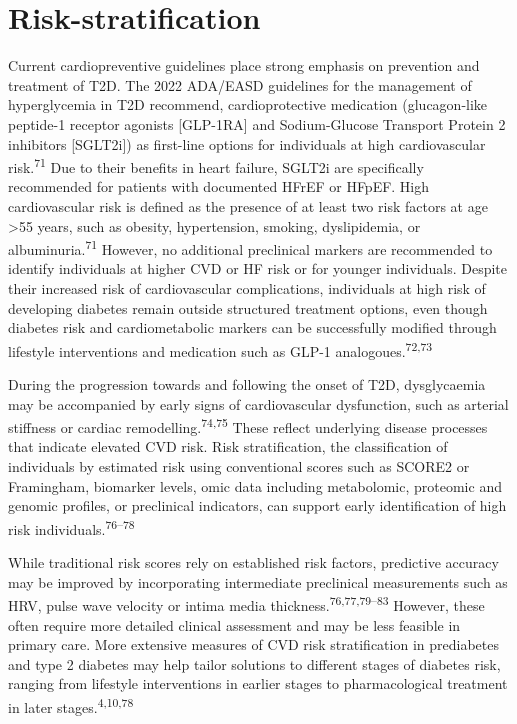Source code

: \documentclass[
  a4paper,
  headsepline=true,
  open=left]{scrbook}
\begin{document}
\hypertarget{risk-stratification}{%
\section{Risk-stratification}\label{risk-stratification}}

Current cardiopreventive guidelines place strong emphasis on prevention
and treatment of T2D. The 2022 ADA/EASD guidelines for the management of
hyperglycemia in T2D recommend, cardioprotective medication
(glucagon-like peptide-1 receptor agonists {[}GLP-1RA{]} and
Sodium-Glucose Transport Protein 2 inhibitors {[}SGLT2i{]}) as
first-line options for individuals at high cardiovascular
risk.\textsuperscript{71} Due to their benefits in heart failure, SGLT2i
are specifically recommended for patients with documented HFrEF or
HFpEF. High cardiovascular risk is defined as the presence of at least
two risk factors at age \textgreater55 years, such as obesity,
hypertension, smoking, dyslipidemia, or albuminuria.\textsuperscript{71}
However, no additional preclinical markers are recommended to identify
individuals at higher CVD or HF risk or for younger individuals. Despite
their increased risk of cardiovascular complications, individuals at
high risk of developing diabetes remain outside structured treatment
options, even though diabetes risk and cardiometabolic markers can be
successfully modified through lifestyle interventions and medication
such as GLP-1 analogoues.\textsuperscript{72,73}

During the progression towards and following the onset of T2D,
dysglycaemia may be accompanied by early signs of cardiovascular
dysfunction, such as arterial stiffness or cardiac
remodelling.\textsuperscript{74,75} These reflect underlying disease
processes that indicate elevated CVD risk. Risk stratification, the
classification of individuals by estimated risk using conventional
scores such as SCORE2 or Framingham, biomarker levels, omic data
including metabolomic, proteomic and genomic profiles, or preclinical
indicators, can support early identification of high risk
individuals.\textsuperscript{76--78}

While traditional risk scores rely on established risk factors,
predictive accuracy may be improved by incorporating intermediate
preclinical measurements such as HRV, pulse wave velocity or intima
media thickness.\textsuperscript{76,77,79--83} However, these often
require more detailed clinical assessment and may be less feasible in
primary care. More extensive measures of CVD risk stratification in
prediabetes and type 2 diabetes may help tailor solutions to different
stages of diabetes risk, ranging from lifestyle interventions in earlier
stages to pharmacological treatment in later
stages.\textsuperscript{4,10,78}
\end{document}

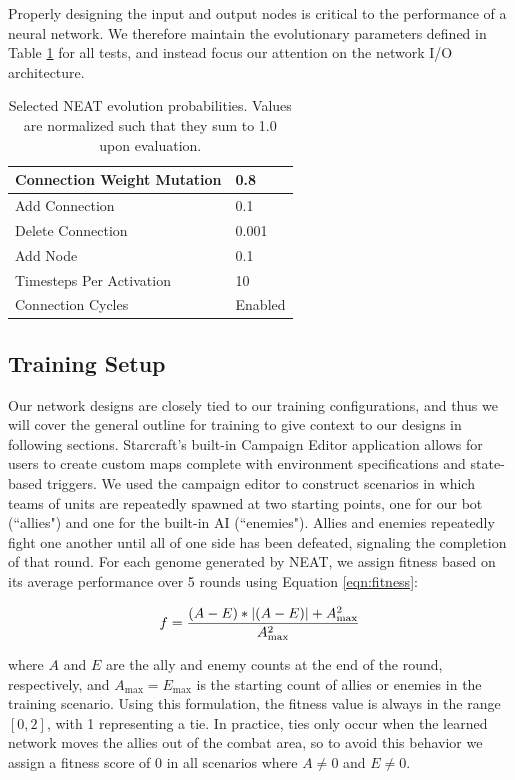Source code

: \documentclass[10pt,a4paper,twocolumn]{article}
\begin{document}
Properly designing the input and output nodes is critical to the performance of a neural network. We therefore maintain the evolutionary parameters defined in Table \ref{tab:neat_params_specific} for all tests, and instead focus our attention on the network I/O architecture.

\begin{table}
\centering
\begin{tabular}{|l|l|}
	\hline
	Connection Weight Mutation & 0.8\\ \hline
	Add Connection & 0.1\\ \hline
	Delete Connection & 0.001\\ \hline
	Add Node & 0.1\\ \hline
	Timesteps Per Activation & 10\\ \hline
	Connection Cycles & Enabled \\ \hline
\end{tabular}
\caption{Selected NEAT evolution probabilities. Values are normalized such that they sum to 1.0 upon evaluation.}
\label{tab:neat_params_specific}
\end{table}

\subsection{Training Setup}

Our network designs are closely tied to our training configurations, and thus we will cover the general outline for training to give context to our designs in following sections. Starcraft's built-in Campaign Editor application allows for users to create custom maps complete with environment specifications and state-based triggers. We used the campaign editor to construct scenarios in which teams of units are repeatedly spawned at two starting points, one for our bot (``allies") and one for the built-in AI (``enemies"). Allies and enemies repeatedly fight one another until all of one side has been defeated, signaling the completion of that round. For each genome generated by NEAT, we assign fitness based on its average performance over 5 rounds using Equation \ref{eqn:fitness}:

\begin{equation}
f = \frac{(A - E) * |(A - E)| + A_\mathrm{max}^2}{A_\mathrm{max}^2}\\
\label{eqn:fitness}
\end{equation}

where $A$ and $E$ are the ally and enemy counts at the end of the round, respectively, and $A_\mathrm{max} = E_\mathrm{max}$ is the starting count of allies or enemies in the training scenario. Using this formulation, the fitness value is always in the range $[0,2]$, with 1 representing a tie. In practice, ties only occur when the learned network moves the allies out of the combat area, so to avoid this behavior we assign a fitness score of 0 in all scenarios where $A \neq 0$ and $E \neq 0$.
\end{document}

——

YOUR TASK — Output exactly the span of lines from the top of the listing through the line holding "During the progression", and leave every picture out.

SOLUTION FOR THIS TASK —
Source code

: \documentclass[
  a4paper,
  headsepline=true,
  open=left]{scrbook}
\begin{document}
\hypertarget{risk-stratification}{%
\section{Risk-stratification}\label{risk-stratification}}

Current cardiopreventive guidelines place strong emphasis on prevention
and treatment of T2D. The 2022 ADA/EASD guidelines for the management of
hyperglycemia in T2D recommend, cardioprotective medication
(glucagon-like peptide-1 receptor agonists {[}GLP-1RA{]} and
Sodium-Glucose Transport Protein 2 inhibitors {[}SGLT2i{]}) as
first-line options for individuals at high cardiovascular
risk.\textsuperscript{71} Due to their benefits in heart failure, SGLT2i
are specifically recommended for patients with documented HFrEF or
HFpEF. High cardiovascular risk is defined as the presence of at least
two risk factors at age \textgreater55 years, such as obesity,
hypertension, smoking, dyslipidemia, or albuminuria.\textsuperscript{71}
However, no additional preclinical markers are recommended to identify
individuals at higher CVD or HF risk or for younger individuals. Despite
their increased risk of cardiovascular complications, individuals at
high risk of developing diabetes remain outside structured treatment
options, even though diabetes risk and cardiometabolic markers can be
successfully modified through lifestyle interventions and medication
such as GLP-1 analogoues.\textsuperscript{72,73}

During the progression towards and following the onset of T2D,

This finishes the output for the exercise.